I have lived a long time. When I was in high school (1957-1961), geography was an important subject of the curriculum. When I went to college (1961-1965), there were still departments of geography in many, if not most, self-respecting colleges and universities, but they were slowly starting to disappear. Now, I suspect that there are very few, if any, schools, colleges, and universities that teach geography and train professors of that discipline. Still, there are vestiges of the days in the first half of the twentieth century when geography was upheld as a princely pursuit.
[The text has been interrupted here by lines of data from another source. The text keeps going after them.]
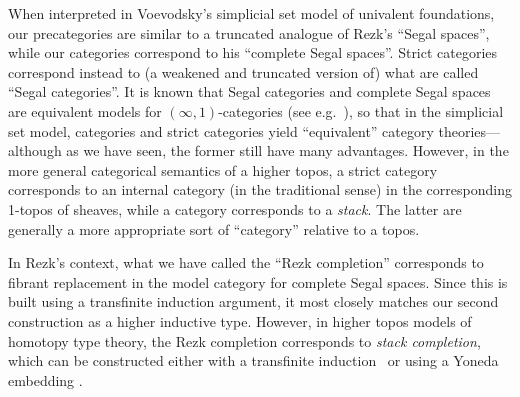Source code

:\documentclass[12pt]{article}
\begin{document}
When interpreted in Voevodsky's simplicial set model of univalent foundations, our precategories are similar to a truncated analogue of Rezk's ``Segal spaces'', while our categories correspond to his ``complete Segal spaces''.
%
Strict categories correspond instead to (a weakened and truncated version of) what are called ``Segal categories''.
It is known that Segal categories and complete Segal spaces are equivalent models for $(\infty,1)$-categories (see e.g.~\cite{bergner:infty-one}), so that in the simplicial set model, categories and strict categories yield ``equivalent'' category theories---although as we have seen, the former still have many advantages.
However, in the more general categorical semantics of a higher topos,
%
a strict category corresponds to an internal category (in the traditional sense) in the corresponding 1-topos of sheaves, while a category corresponds to a \emph{stack}.
%
The latter are generally a more appropriate sort of ``category'' relative to a topos.

In Rezk's context, what we have called the ``Rezk completion'' corresponds to fibrant replacement
in the model category for complete Segal spaces.
Since this is built using a transfinite induction argument, it most closely matches our second construction as a higher inductive type.
However, in higher topos models of homotopy type theory, the Rezk completion corresponds to \emph{stack completion}, which can be constructed either with a transfinite induction~\cite{jt:strong-stacks} or using a Yoneda embedding \cite{bunge:stacks-morita-internal}.
\end{document}
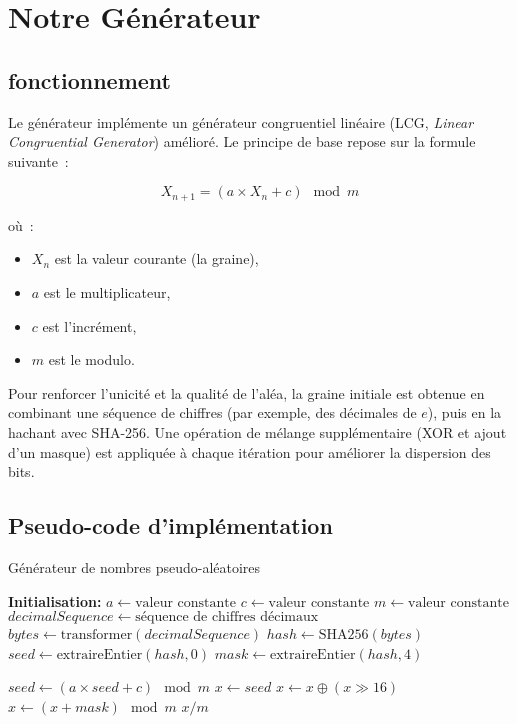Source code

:\section{Notre Générateur}

\subsection{fonctionnement}

Le générateur implémente un générateur congruentiel linéaire (LCG, \emph{Linear Congruential Generator}) amélioré. Le principe de base repose sur la formule suivante~:

\begin{equation}
    X_{n+1} = (a \times X_n + c) \mod m
\end{equation}

où~:
\begin{itemize}
    \item $X_n$ est la valeur courante (la graine),
    \item $a$ est le multiplicateur,
    \item $c$ est l'incrément,
    \item $m$ est le modulo.
\end{itemize}

Pour renforcer l'unicité et la qualité de l'aléa, la graine initiale est obtenue en combinant une séquence de chiffres (par exemple, des décimales de $e$), puis en la hachant avec SHA-256. Une opération de mélange supplémentaire (XOR et ajout d'un masque) est appliquée à chaque itération pour améliorer la dispersion des bits.

\subsection{Pseudo-code d’implémentation}
\begin{algorithm}
\caption{Générateur de nombres pseudo-aléatoires}
\begin{algorithmic}[1]
\State \textbf{Initialisation:}
\State $a \gets \text{valeur constante}$ 
\State $c \gets \text{valeur constante}$ 
\State $m \gets \text{valeur constante}$ 
\State $decimalSequence \gets \text{séquence de chiffres décimaux}$
\State $bytes \gets \text{transformer}(decimalSequence)$ 
\State $hash \gets \text{SHA256}(bytes)$
\State $seed \gets \text{extraireEntier}(hash, 0)$ 
\State $mask \gets \text{extraireEntier}(hash, 4)$ 

\State
{}
    \State $seed \gets (a \times seed + c) \mod m$
    \State $x \gets seed$
    \State $x \gets x \oplus (x \gg 16)$ 
    \State $x \gets (x + mask) \mod m$
    \State \Return $x / m$ 
\EndFunction
\end{algorithmic}
\end{algorithm}



\clearpage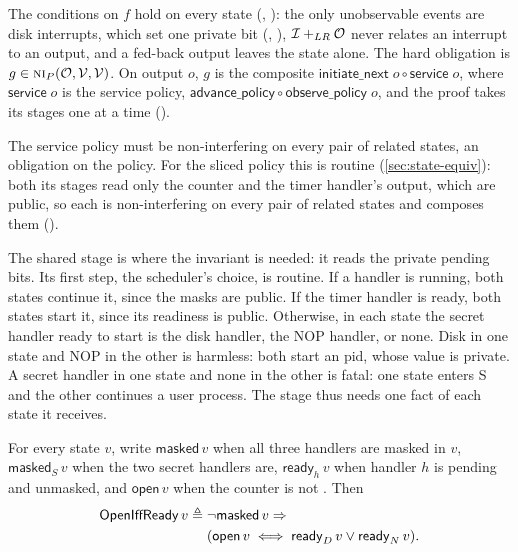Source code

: The conditions on $f$ hold on every state (,
): the only unobservable events are disk interrupts, which set one
private bit (, ), $\mathcal{I} +_{LR} \mathcal{O}$ never relates an interrupt to an
output, and a fed-back output leaves the state alone. The hard obligation is
$g \in \text{\normalfont\scshape ni}_P(\mathcal{O},\mathcal{V},\mathcal{V})$. On output $o$, $g$ is the
composite $\mathsf{initiate\_next}\;o \circ \mathsf{service}\;o$, where
$\mathsf{service}\;o$ is the service policy,
$\mathsf{advance\_policy} \circ \mathsf{observe\_policy}\;o$, and the
proof takes its stages one at a time ().

The service policy must be non-interfering on every pair of related states, an
obligation on the policy. For the sliced policy this is routine
(\cref{sec:state-equiv}): both its stages read only the counter and the timer
handler's output, which are public, so each is non-interfering on every pair of
related states and  composes them ().

The shared stage  is where the invariant is needed: it reads the
private pending bits. Its first step, the scheduler's choice, is routine. If a handler
is running, both states continue it, since the masks are public. If the timer handler
is ready, both states start it, since its readiness is public. Otherwise, in each
state the secret handler ready to start is the disk handler, the NOP handler, or none.
Disk in one state and NOP in the other is harmless: both start an  pid,
whose value is private. A secret handler in one state and none in the other is fatal:
one state enters S and the other continues a user process. The stage thus needs one
fact of each state it receives.

\begin{definition}\label{def:ready}
For every state $v$, write $\mathsf{masked}\,v$ when all three handlers are masked in
$v$, $\mathsf{masked}_S\,v$ when the two secret handlers are, $\mathsf{ready}_h\,v$
when handler $h$ is pending and unmasked, and $\mathsf{open}\,v$ when the counter is
not . Then
\begin{align*}
\mathsf{OpenIffReady}\,v \triangleq{}& \neg\mathsf{masked}\,v \Rightarrow \\
&(\mathsf{open}\,v \iff \mathsf{ready}_D\,v \vee \mathsf{ready}_N\,v).
\end{align*}
\end{definition}

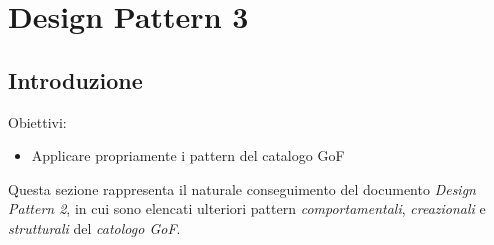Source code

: \documentclass{article}
\begin{document}
\pagestyle{empty}
\section*{Design Pattern 3}
\large

\subsection*{Introduzione}
\large
Obiettivi:
\begin{itemize}
    \renewcommand{\labelitemi}{-}
    \itemsep0em
    \item Applicare propriamente i pattern del catalogo GoF 
\end{itemize}
Questa sezione rappresenta il naturale conseguimento del documento \textit{Design Pattern 2}, in cui sono elencati ulteriori pattern \textit{comportamentali}, \textit{creazionali} e \textit{strutturali} del \textit{catologo GoF}.
\end{document}
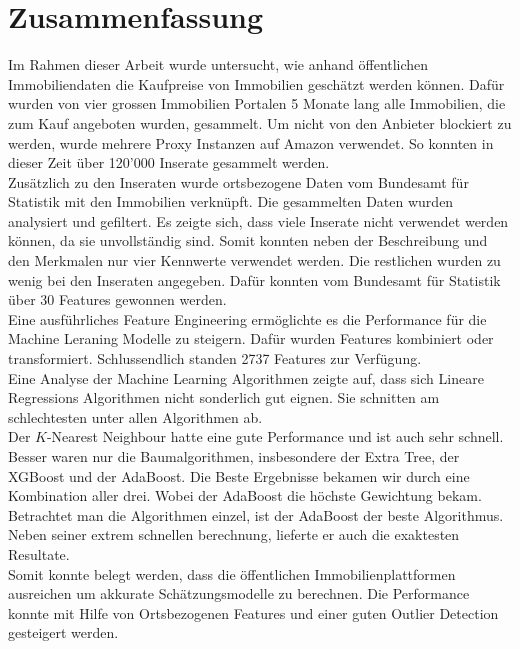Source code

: \section{Zusammenfassung}
Im Rahmen dieser Arbeit wurde untersucht, wie anhand öffentlichen Immobiliendaten die Kaufpreise von Immobilien geschätzt werden können. Dafür wurden von vier grossen Immobilien Portalen 5 Monate lang alle Immobilien, die zum Kauf angeboten wurden, gesammelt. Um nicht von den Anbieter blockiert zu werden, wurde mehrere Proxy Instanzen auf Amazon verwendet. So konnten in dieser Zeit über 120’000 Inserate gesammelt werden.\\
Zusätzlich zu den Inseraten wurde ortsbezogene Daten vom Bundesamt für Statistik mit den Immobilien verknüpft.
Die gesammelten Daten wurden analysiert und gefiltert. Es zeigte sich, dass viele Inserate nicht verwendet werden können, da sie unvollständig sind. Somit konnten neben der Beschreibung und den Merkmalen nur vier Kennwerte verwendet werden. Die restlichen wurden zu wenig bei den Inseraten angegeben. Dafür konnten vom Bundesamt für Statistik über 30 Features gewonnen werden.\\
Eine ausführliches Feature Engineering ermöglichte es die Performance für die Machine Leraning Modelle zu steigern. Dafür wurden Features kombiniert oder transformiert. Schlussendlich standen 2737 Features zur Verfügung.\\
Eine Analyse der Machine Learning Algorithmen zeigte auf, dass sich Lineare Regressions Algorithmen nicht sonderlich gut eignen. Sie schnitten am schlechtesten unter allen Algorithmen ab.\\
Der $K$-Nearest Neighbour hatte eine gute Performance und ist auch sehr schnell. Besser waren nur die Baumalgorithmen, insbesondere der Extra Tree, der XGBoost und der AdaBoost. Die Beste Ergebnisse bekamen wir durch eine Kombination aller drei. Wobei der AdaBoost die höchste Gewichtung bekam.\\
Betrachtet man die Algorithmen einzel, ist der AdaBoost der beste Algorithmus. Neben seiner extrem schnellen berechnung, lieferte er auch die exaktesten Resultate.\\[2ex]

Somit konnte belegt werden, dass die öffentlichen Immobilienplattformen ausreichen um akkurate Schätzungsmodelle zu berechnen. Die Performance konnte mit Hilfe von Ortsbezogenen Features und einer guten Outlier Detection gesteigert werden.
At Penn, there is a building that once housed the geography department and still has markings that bear witness to its pedigree, but has now been swallowed up by the School of Engineering and Applied Science. At Harvard, the Department of East Asian Languages and Civilizations (EALC) occupies what used to be the Department of Geography, in a building filled with geographical motifs that has a special history linked to the Widener family (who gave their wealth and their name to Harvard's main library in memory of Philadelphian Harry Elkins Widener (January 3, 1885-April 15, 1912) who went down with the Titanic at the age of 27. The Widener family also gifted Harvard with the building that presently belongs to EALC, as part of an endowment meant to create a geography professorship for a member of the Widener family. While I was teaching at Harvard, my office was in the penthouse of that building. It was an eerie feeling to be situated all alone in that aerie above all my peers and superiors.
Despite the support of the Wideners and its illustrious past, geography did not thrive at Harvard, Penn, and elsewhere. To me, this is cause for lament, and I have often pondered what forces have been at work that led to this unfortunate result.